→ INPUT DATA:
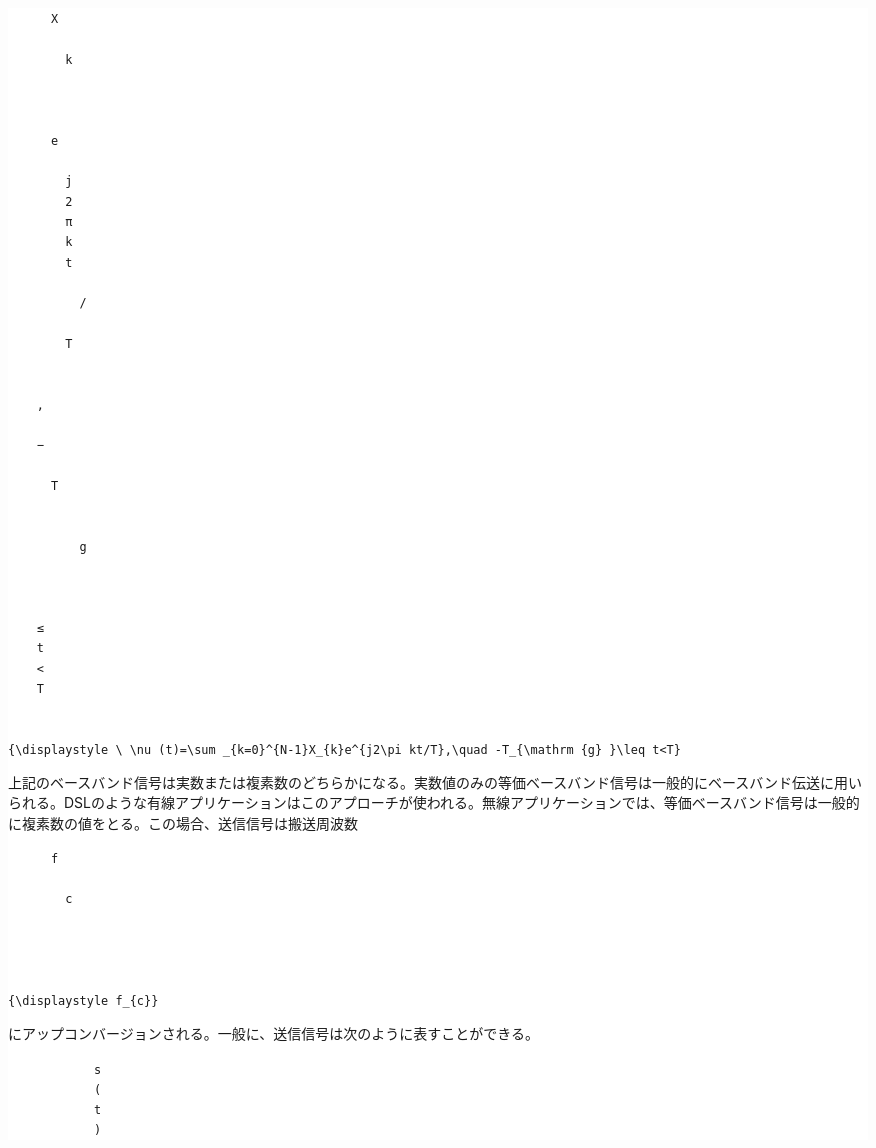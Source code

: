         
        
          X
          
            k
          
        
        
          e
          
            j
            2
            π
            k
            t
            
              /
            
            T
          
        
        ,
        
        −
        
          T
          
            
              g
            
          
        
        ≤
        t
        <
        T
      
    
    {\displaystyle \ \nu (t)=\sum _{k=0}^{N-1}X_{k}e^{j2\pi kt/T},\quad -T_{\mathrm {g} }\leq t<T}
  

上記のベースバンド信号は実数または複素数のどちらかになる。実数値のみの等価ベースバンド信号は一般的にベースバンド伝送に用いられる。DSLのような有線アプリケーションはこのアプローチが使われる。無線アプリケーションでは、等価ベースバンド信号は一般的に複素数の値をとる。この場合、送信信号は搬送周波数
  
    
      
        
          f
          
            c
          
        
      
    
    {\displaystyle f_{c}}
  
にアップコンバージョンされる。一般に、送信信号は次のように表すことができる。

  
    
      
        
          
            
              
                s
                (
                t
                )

==

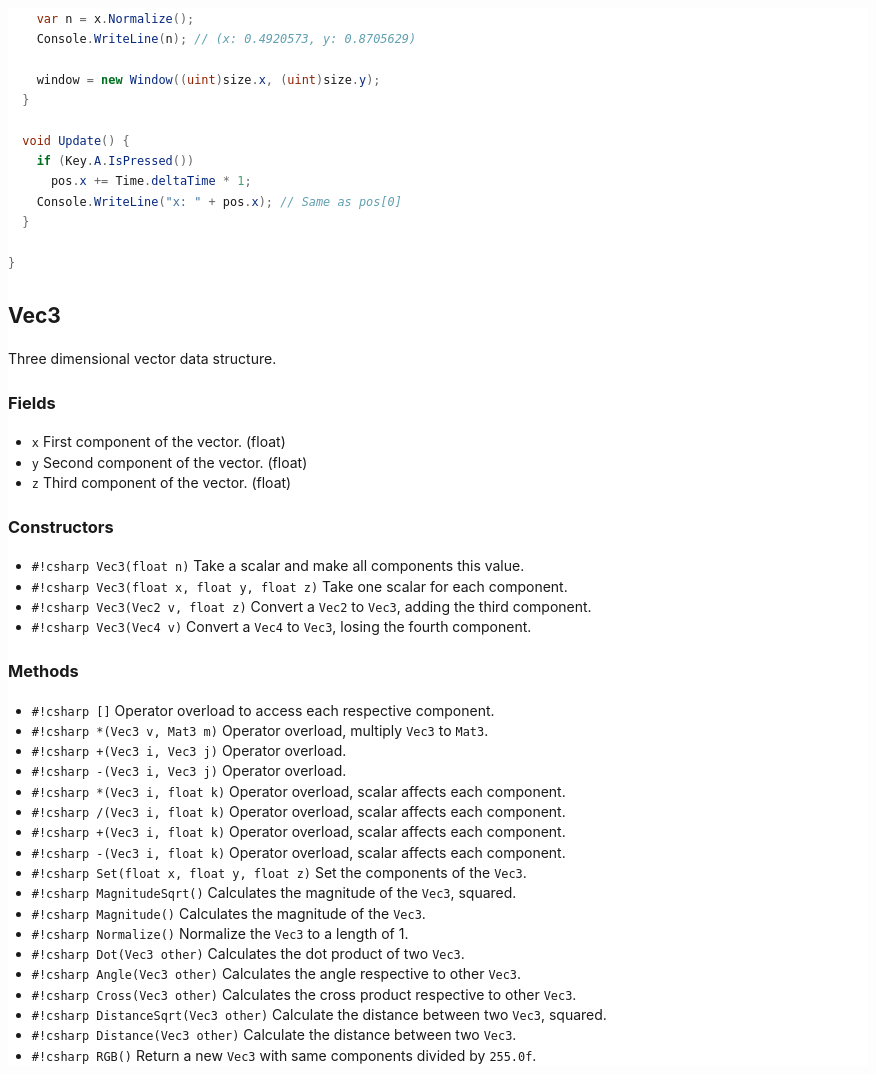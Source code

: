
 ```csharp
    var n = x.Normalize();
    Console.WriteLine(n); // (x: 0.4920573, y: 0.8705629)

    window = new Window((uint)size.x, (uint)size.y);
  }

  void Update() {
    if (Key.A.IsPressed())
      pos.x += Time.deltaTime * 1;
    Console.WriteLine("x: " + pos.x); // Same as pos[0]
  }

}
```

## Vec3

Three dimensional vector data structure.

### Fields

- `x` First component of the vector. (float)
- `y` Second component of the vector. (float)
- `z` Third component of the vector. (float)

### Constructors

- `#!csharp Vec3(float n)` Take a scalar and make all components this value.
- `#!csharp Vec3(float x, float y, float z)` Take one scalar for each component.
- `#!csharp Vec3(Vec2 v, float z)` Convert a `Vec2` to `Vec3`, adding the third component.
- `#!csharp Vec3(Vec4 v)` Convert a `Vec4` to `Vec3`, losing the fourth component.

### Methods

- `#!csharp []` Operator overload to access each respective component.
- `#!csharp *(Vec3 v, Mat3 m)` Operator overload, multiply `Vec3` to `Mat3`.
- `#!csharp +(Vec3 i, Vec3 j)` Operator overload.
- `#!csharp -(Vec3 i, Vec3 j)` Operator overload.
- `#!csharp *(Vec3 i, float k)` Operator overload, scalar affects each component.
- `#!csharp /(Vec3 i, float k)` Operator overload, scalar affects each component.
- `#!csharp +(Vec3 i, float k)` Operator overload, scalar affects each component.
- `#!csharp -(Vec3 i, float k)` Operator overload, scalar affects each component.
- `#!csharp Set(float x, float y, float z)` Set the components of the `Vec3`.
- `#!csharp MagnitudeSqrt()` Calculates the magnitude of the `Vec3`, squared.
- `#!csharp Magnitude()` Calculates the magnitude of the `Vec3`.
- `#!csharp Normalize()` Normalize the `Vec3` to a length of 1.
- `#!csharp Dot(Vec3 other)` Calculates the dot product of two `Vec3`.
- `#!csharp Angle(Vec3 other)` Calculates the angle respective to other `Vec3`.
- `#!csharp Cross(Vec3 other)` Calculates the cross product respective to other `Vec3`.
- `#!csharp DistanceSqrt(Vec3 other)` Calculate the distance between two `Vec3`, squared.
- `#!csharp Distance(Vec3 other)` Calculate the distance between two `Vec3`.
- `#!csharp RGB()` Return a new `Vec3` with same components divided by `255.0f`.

==

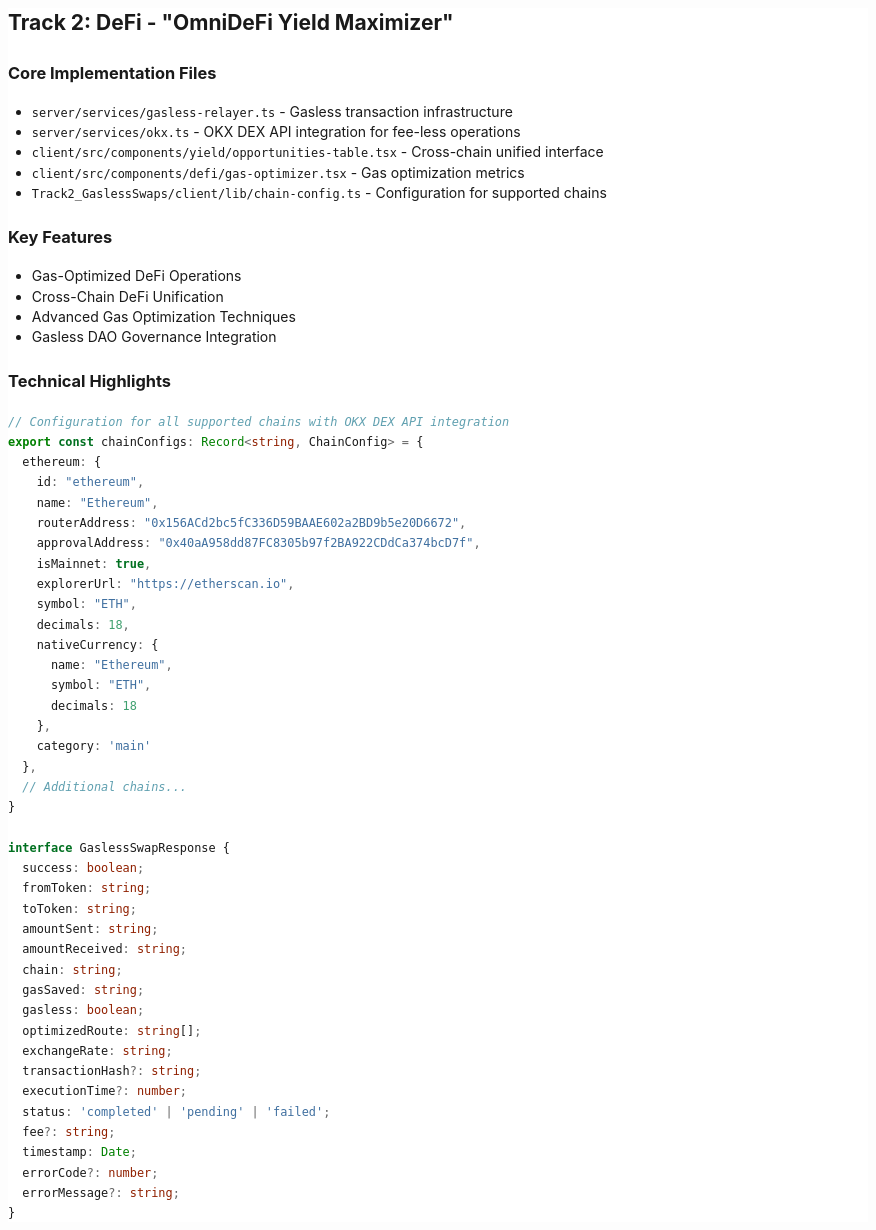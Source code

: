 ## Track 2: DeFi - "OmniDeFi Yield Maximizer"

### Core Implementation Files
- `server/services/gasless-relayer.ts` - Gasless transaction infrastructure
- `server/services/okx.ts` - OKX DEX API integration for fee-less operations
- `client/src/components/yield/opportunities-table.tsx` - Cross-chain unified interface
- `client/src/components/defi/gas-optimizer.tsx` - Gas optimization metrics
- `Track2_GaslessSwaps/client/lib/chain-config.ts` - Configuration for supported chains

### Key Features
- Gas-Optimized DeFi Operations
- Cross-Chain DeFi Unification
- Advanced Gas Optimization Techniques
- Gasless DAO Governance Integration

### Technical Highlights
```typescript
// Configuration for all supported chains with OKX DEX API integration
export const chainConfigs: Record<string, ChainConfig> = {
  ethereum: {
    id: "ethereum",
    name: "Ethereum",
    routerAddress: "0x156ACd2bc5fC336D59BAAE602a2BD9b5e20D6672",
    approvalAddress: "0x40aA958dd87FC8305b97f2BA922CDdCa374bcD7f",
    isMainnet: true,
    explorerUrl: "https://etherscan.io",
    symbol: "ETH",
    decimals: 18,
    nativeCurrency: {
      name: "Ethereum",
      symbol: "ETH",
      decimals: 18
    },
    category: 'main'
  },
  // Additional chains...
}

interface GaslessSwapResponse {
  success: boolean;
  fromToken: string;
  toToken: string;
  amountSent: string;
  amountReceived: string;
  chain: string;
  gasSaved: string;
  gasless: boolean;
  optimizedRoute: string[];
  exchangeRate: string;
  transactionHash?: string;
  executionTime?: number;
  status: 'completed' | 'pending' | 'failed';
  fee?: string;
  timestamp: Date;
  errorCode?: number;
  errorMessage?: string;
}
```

→ BRIEF: Would you please copy all lines in the data that contain the word "services"?

→ ANSWER SECTION:
- `server/services/gasless-relayer.ts` - Gasless transaction infrastructure
- `server/services/okx.ts` - OKX DEX API integration for fee-less operations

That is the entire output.